At Square Root, manager Jacob Pinter said enforcing the mask mandate is similar to enforcing only service animals to be allowed at the restaurant. Pinter said it comes down to what he was willing to assume about a person.
“You can’t really assume,” he said. “If you ask somebody more than, ‘Is that a service animal? What duties does it perform?’ At that point you’re going against their human rights. So, if you take the same token and apply it to masks, whereas these people may have autism or they may have a breathing disorder that is exacerbated by wearing a mask in the heat.
“You know, you don’t know that, and I don’t know how much you are liable and able to tell or ask when it comes to this.”
Maya’s Grill employee Estrella Jose Antonio said the restaurant prefers customers to wear masks when they come in and are checking out at the register, but some people choose to ignore the requests.
“Some people, they don’t really care about (wearing masks) and you know they will walk in and we say they have to wear a mask,” Antonio said. “They will ask if that it’s a requirement, and we tell them no, but we would prefer if you would wear a mask, but you don’t have to. But they still ignore the mask policy.
Both Maya’s Grill and the Square Root said they required their employees, both front of house and back, to wear masks at all times while working.”
Twin Flames owner Lynley Todd does not require or enforce mask wearing in her restaurant, but said she is following all of the government mandated requirements for table spacing, stringent sanitization and signage display.
“I have the signage posted, as I’m required to have, but once they walk in and they ask me, ‘Do I need to put it on,’ I say, ‘No,’” Todd said. “I think that it just doesn’t make any sense.
“We have the social distancing. People are keeping away from each other, and if they walk into the building and they are standing 6 feet apart and the tables are 6 feet apart, that’s what the whole thing is for. That’s why we keep social distancing.”
Todd said she believes it is too difficult to do the hard labor of restaurant work while wearing a mask and said she herself becomes “instantaneously nauseous” when wearing a mask, an issue she said reaches back to her days working in construction.
In particular, working over a hot griddle with glasses on, Todd said, is just not doable.

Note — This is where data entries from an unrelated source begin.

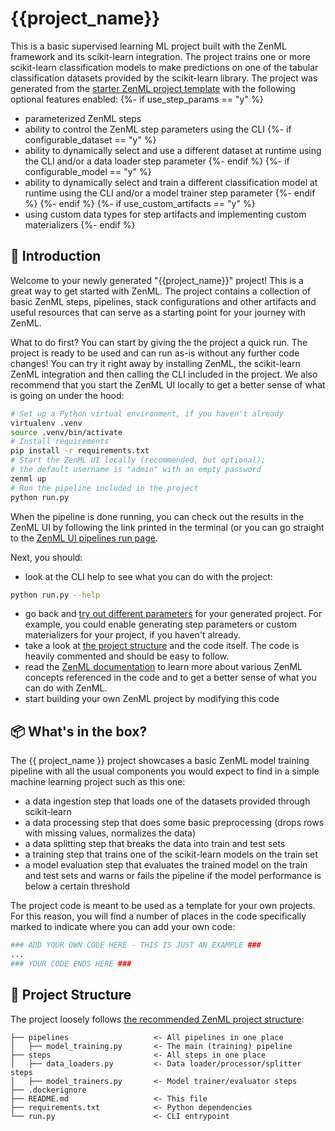 # {{project_name}}

This is a basic supervised learning ML project built with the
ZenML framework and its scikit-learn integration. The project trains one or more
scikit-learn classification models to make predictions on one of the tabular
classification datasets provided by the scikit-learn library. The project was
generated from the [starter ZenML project template](https://github.com/zenml-io/zenml-project-templates/tree/main/starter)
with the following optional features enabled:
{%- if use_step_params == "y" %}
- parameterized ZenML steps
- ability to control the ZenML step parameters using the CLI
{%- if configurable_dataset == "y" %}
- ability to dynamically select and use a different dataset at runtime using the
CLI and/or a data loader step parameter
{%- endif %}
{%- if configurable_model == "y" %}
- ability to dynamically select and train a different classification model at
runtime using the CLI and/or a model trainer step parameter
{%- endif %}
{%- endif %}
{%- if use_custom_artifacts == "y" %}
- using custom data types for step artifacts and implementing custom materializers 
{%- endif %}

## 👋 Introduction

Welcome to your newly generated "{{project_name}}" project! This is
a great way to get started with ZenML. The project contains a collection of
basic ZenML steps, pipelines, stack configurations and other artifacts and
useful resources that can serve as a starting point for your journey with
ZenML.

What to do first? You can start by giving the the project a quick run. The
project is ready to be used and can run as-is without any further code
changes! You can try it right away by installing ZenML, the scikit-learn
ZenML integration and then calling the CLI included in the project. We also
recommend that you start the ZenML UI locally to get a better sense of what
is going on under the hood:

```bash
# Set up a Python virtual environment, if you haven't already
virtualenv .venv
source .venv/bin/activate
# Install requirements
pip install -r requirements.txt
# Start the ZenML UI locally (recommended, but optional);
# the default username is "admin" with an empty password
zenml up
# Run the pipeline included in the project
python run.py
```

When the pipeline is done running, you can check out the results in the ZenML
UI by following the link printed in the terminal (or you can go straight to
the [ZenML UI pipelines run page](http://127.0.0.1:8237/projects/default/all-runs?page=1).

Next, you should:

* look at the CLI help to see what you can do with the project:
```bash
python run.py --help
```
* go back and [try out different parameters](https://github.com/zenml-io/zenml-project-templates/tree/main/starter#-template-parameters)
for your generated project. For example, you could enable generating step
parameters or custom materializers for your project, if you haven't already. 
* take a look at [the project structure](#📜-project-structure) and the code
itself. The code is heavily commented and should be easy to follow.
* read the [ZenML documentation](https://docs.zenml.io) to learn more about
various ZenML concepts referenced in the code and to get a better sense of
what you can do with ZenML.
* start building your own ZenML project by modifying this code

## 📦 What's in the box?

The {{ project_name }} project showcases a basic ZenML model
training pipeline with all the usual components you would expect to find in
a simple machine learning project such as this one:

- a data ingestion step that loads one of the datasets provided through
scikit-learn
- a data processing step that does some basic preprocessing (drops rows with
missing values, normalizes the data)
- a data splitting step that breaks the data into train and test sets
- a training step that trains one of the scikit-learn models on the train set
- a model evaluation step that evaluates the trained model on the train and test
sets and warns or fails the pipeline if the model performance is below a
certain threshold

The project code is meant to be used as a template for your own projects. For
this reason, you will find a number of places in the code specifically marked
to indicate where you can add your own code:

```python
### ADD YOUR OWN CODE HERE - THIS IS JUST AN EXAMPLE ###
...
### YOUR CODE ENDS HERE ###
```

## 📜 Project Structure

The project loosely follows [the recommended ZenML project structure](https://docs.zenml.io/guidelines/best-practices#recommended-repository-structure):

```
├── pipelines                   <- All pipelines in one place
│   ├── model_training.py       <- The main (training) pipeline
├── steps                       <- All steps in one place
│   ├── data_loaders.py         <- Data loader/processor/splitter steps
│   ├── model_trainers.py       <- Model trainer/evaluator steps
├── .dockerignore 
├── README.md                   <- This file
├── requirements.txt            <- Python dependencies  
└── run.py                      <- CLI entrypoint
```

At Twin Flames, Todd said her employees have limited contact with customers as well.
The restaurant is now counter service only, where customers order behind a Plexiglas shield, and Todd said she usually cooks the food and runs it out herself.
“We have limited contact,” Todd said. “We’re very fast paced and we have limited contact, so I just don’t think that we are as much of a threat as somebody that’s going to be a waitress that’s going to go over there and chatting with them. We have a different set up here.”

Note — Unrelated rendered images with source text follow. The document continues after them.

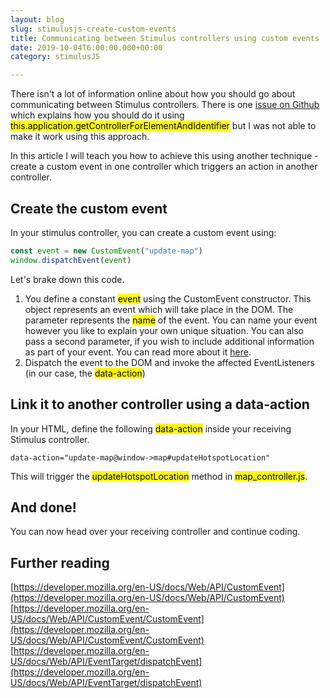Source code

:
 ```yaml
---
layout: blog
slug: stimulusjs-create-custom-events
title: Communicating between Stimulus controllers using custom events
date: 2019-10-04T6:00:00.000+00:00
category: stimulusJS

---
```


There isn't a lot of information online about how you should go about communicating between Stimulus controllers. There is one <a href="https://github.com/stimulusjs/stimulus/issues/35" target="_blank">issue on Github</a> which explains how you should do it using <mark>this.application.getControllerForElementAndIdentifier</mark> but I was not able to make it work using this approach.

In this article I will teach you how to achieve this using another technique - create a custom event in one controller which triggers an action in another controller.

## Create the custom event

In your stimulus controller, you can create a custom event using:

```js
const event = new CustomEvent("update-map")
window.dispatchEvent(event)
```

Let's brake down this code.

1. You define a constant <mark>event</mark> using the CustomEvent constructor. This object represents an event which will take place in the DOM. The parameter represents the <mark>name</mark> of the event. You can name your event however you like to explain your own unique situation. You can also pass a second parameter, if you wish to include additional information as part of your event. You can read more about it <a href="https://developer.mozilla.org/en-US/docs/Web/API/CustomEvent/CustomEvent#Syntax" target="_blank">here</a>.
3. Dispatch the event to the DOM and invoke the affected EventListeners (in our case, the <mark>data-action</mark>)

## Link it to another controller using a data-action

In your HTML, define the following <mark>data-action</mark> inside your receiving Stimulus controller.

```erb
data-action="update-map@window->map#updateHotspotLocation"
```

This will trigger the <mark>updateHotspotLocation</mark> method in <mark>map_controller.js</mark>.

## And done!

You can now head over your receiving controller and continue coding.

## Further reading

[https://developer.mozilla.org/en-US/docs/Web/API/CustomEvent](https://developer.mozilla.org/en-US/docs/Web/API/CustomEvent)
[https://developer.mozilla.org/en-US/docs/Web/API/CustomEvent/CustomEvent](https://developer.mozilla.org/en-US/docs/Web/API/CustomEvent/CustomEvent)
[https://developer.mozilla.org/en-US/docs/Web/API/EventTarget/dispatchEvent](https://developer.mozilla.org/en-US/docs/Web/API/EventTarget/dispatchEvent)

As far as Russell is concerned, masks are one of the three tools at public health officials’ disposal for containing the spread of the virus, along with social distancing and hand washing, and that, for now, government officials are hoping for voluntary compliance.
“All of our businesses, especially our restaurants, are working very, very hard to survive,” she said. “I think that puts our businesses in a catch 22. That’s why I would encourage people to step forward and voluntarily play ball with the public health guidance and the executive orders and wear the mask. Protect yourself and don’t put that business in the difficult spot of having to ask you to do something while they're trying to help their business survive.” Russell said.

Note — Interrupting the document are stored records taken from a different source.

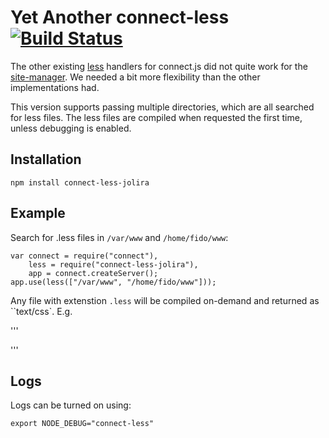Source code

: Yet Another connect-less [![Build Status](https://secure.travis-ci.org/jolira/connect-less-jolira.png?branch=master)](http://travis-ci.org/jolira/connect-less-jolira)
========================================================================================================================

The other existing [less](lesscss.org) handlers for connect.js did not quite work for the
[site-manager](https://github.com/jolira/site-manager). We needed a bit more flexibility than
the other implementations had.

This version supports passing multiple directories, which are all searched for less files. The
less files are compiled when requested the first time, unless debugging is enabled.

## Installation

```
npm install connect-less-jolira
```


## Example

Search for .less files in ``/var/www`` and ``/home/fido/www``:

```
var connect = require("connect"),
    less = require("connect-less-jolira"),
    app = connect.createServer();
app.use(less(["/var/www", "/home/fido/www"]));
```

Any file with extenstion ``.less`` will be compiled on-demand and returned as ``text/css`. E.g.

'''
<link rel="stylesheet" href="twitterbootstrap/less/bootstrap.less">
<link rel="stylesheet" href="twitterbootstrap/less/responsive.less">
'''


## Logs

Logs can be turned on using:

```
export NODE_DEBUG="connect-less"
```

Technically, she said businesses could be held liable for noncompliance with the mask mandate.
“I think that would be a very sad day for businesses to have that burden put on top of them, on top of all the other burdens they’re already trying to navigate, with staffing and the finances of operations in the complicated times of COVID,” she said.
Russell said her department has received a few complaints about noncompliance issues related to COVID-19 executive orders and her department has health education staff for outreach to businesses and offer support related to the three Ws: wash your hands, wait 6 feet apart and wear a mask.